- [PROVIDED MATERIAL]

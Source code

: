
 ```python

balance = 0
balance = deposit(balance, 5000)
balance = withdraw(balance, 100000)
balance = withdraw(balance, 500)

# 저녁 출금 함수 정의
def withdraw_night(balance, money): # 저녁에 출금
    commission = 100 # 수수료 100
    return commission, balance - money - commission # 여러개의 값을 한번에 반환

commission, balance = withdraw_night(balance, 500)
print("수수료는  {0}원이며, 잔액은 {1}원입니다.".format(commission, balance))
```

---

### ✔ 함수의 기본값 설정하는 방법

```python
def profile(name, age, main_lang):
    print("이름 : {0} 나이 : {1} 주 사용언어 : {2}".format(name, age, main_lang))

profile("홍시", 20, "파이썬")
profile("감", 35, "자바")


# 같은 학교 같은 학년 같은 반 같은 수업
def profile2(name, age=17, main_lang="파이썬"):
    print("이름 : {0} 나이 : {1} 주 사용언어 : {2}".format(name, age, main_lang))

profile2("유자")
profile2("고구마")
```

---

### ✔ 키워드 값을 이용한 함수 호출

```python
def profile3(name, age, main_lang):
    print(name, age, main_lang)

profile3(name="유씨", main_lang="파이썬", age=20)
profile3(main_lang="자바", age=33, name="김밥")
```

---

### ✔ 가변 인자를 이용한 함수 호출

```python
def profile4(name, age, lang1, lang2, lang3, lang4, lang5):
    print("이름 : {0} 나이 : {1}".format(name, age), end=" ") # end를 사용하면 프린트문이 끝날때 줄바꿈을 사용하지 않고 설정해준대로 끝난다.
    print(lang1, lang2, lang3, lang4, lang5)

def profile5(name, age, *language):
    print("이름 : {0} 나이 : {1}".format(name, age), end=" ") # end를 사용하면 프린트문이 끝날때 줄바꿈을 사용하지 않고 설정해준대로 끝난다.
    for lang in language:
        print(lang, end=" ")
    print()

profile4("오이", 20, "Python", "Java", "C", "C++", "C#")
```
--
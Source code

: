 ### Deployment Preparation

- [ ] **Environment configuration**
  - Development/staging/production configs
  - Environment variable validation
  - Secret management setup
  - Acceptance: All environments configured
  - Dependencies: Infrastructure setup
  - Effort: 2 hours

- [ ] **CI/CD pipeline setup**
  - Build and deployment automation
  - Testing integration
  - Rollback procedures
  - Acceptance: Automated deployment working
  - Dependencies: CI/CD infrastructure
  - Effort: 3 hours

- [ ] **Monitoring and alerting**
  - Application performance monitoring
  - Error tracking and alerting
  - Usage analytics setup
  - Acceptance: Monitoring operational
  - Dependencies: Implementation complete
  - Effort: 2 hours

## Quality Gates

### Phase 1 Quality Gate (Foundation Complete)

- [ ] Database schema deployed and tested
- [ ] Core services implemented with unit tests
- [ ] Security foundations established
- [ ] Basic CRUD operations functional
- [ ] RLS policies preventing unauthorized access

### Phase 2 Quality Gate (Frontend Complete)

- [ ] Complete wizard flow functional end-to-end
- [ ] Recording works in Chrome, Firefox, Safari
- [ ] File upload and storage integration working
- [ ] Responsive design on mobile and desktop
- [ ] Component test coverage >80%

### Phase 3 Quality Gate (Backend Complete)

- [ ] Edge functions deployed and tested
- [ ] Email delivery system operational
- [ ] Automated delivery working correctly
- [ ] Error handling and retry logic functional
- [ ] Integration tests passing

- [TASK] Precisely the lines between those holding "- [ ] **CI/CD pipeline setup**" and "- [ ] Database schema deployed and tested", inclusive, are to be reproduced from the listing above, with nothing added.

- [SOLUTION FOR THIS TASK]
- [ ] **CI/CD pipeline setup**
  - Build and deployment automation
  - Testing integration
  - Rollback procedures
  - Acceptance: Automated deployment working
  - Dependencies: CI/CD infrastructure
  - Effort: 3 hours

- [ ] **Monitoring and alerting**
  - Application performance monitoring
  - Error tracking and alerting
  - Usage analytics setup
  - Acceptance: Monitoring operational
  - Dependencies: Implementation complete
  - Effort: 2 hours

## Quality Gates

### Phase 1 Quality Gate (Foundation Complete)

- [ ] Database schema deployed and tested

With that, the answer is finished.